AIM OF THE EXERCISE> Return each line of the listing exactly as written.

PROVIDED ENTRIES>
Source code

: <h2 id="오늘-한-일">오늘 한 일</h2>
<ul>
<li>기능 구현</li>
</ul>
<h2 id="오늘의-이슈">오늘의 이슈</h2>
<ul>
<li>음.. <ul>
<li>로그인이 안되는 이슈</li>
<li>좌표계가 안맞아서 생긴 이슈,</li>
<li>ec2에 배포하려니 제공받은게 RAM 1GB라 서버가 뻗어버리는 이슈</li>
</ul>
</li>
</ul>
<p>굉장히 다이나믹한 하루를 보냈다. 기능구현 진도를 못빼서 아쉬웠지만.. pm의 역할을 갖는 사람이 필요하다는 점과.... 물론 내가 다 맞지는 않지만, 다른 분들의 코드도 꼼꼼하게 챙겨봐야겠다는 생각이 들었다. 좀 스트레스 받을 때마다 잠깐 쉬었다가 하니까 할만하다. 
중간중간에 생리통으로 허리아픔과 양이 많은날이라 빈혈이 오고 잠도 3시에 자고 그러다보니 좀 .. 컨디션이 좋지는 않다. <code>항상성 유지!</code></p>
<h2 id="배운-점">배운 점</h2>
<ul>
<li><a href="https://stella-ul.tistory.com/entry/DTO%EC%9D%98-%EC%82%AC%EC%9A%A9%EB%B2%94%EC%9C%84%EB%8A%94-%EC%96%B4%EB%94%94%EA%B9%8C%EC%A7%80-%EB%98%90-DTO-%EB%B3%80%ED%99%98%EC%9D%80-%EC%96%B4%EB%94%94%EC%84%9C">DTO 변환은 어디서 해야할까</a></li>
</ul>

SOLUTION TO THIS TASK>
Source code

: <h2 id="오늘-한-일">오늘 한 일</h2>
<ul>
<li>기능 구현</li>
</ul>
<h2 id="오늘의-이슈">오늘의 이슈</h2>
<ul>
<li>음.. <ul>
<li>로그인이 안되는 이슈</li>
<li>좌표계가 안맞아서 생긴 이슈,</li>
<li>ec2에 배포하려니 제공받은게 RAM 1GB라 서버가 뻗어버리는 이슈</li>
</ul>
</li>
</ul>
<p>굉장히 다이나믹한 하루를 보냈다. 기능구현 진도를 못빼서 아쉬웠지만.. pm의 역할을 갖는 사람이 필요하다는 점과.... 물론 내가 다 맞지는 않지만, 다른 분들의 코드도 꼼꼼하게 챙겨봐야겠다는 생각이 들었다. 좀 스트레스 받을 때마다 잠깐 쉬었다가 하니까 할만하다. 
중간중간에 생리통으로 허리아픔과 양이 많은날이라 빈혈이 오고 잠도 3시에 자고 그러다보니 좀 .. 컨디션이 좋지는 않다. <code>항상성 유지!</code></p>
<h2 id="배운-점">배운 점</h2>
<ul>
<li><a href="https://stella-ul.tistory.com/entry/DTO%EC%9D%98-%EC%82%AC%EC%9A%A9%EB%B2%94%EC%9C%84%EB%8A%94-%EC%96%B4%EB%94%94%EA%B9%8C%EC%A7%80-%EB%98%90-DTO-%EB%B3%80%ED%99%98%EC%9D%80-%EC%96%B4%EB%94%94%EC%84%9C">DTO 변환은 어디서 해야할까</a></li>
</ul>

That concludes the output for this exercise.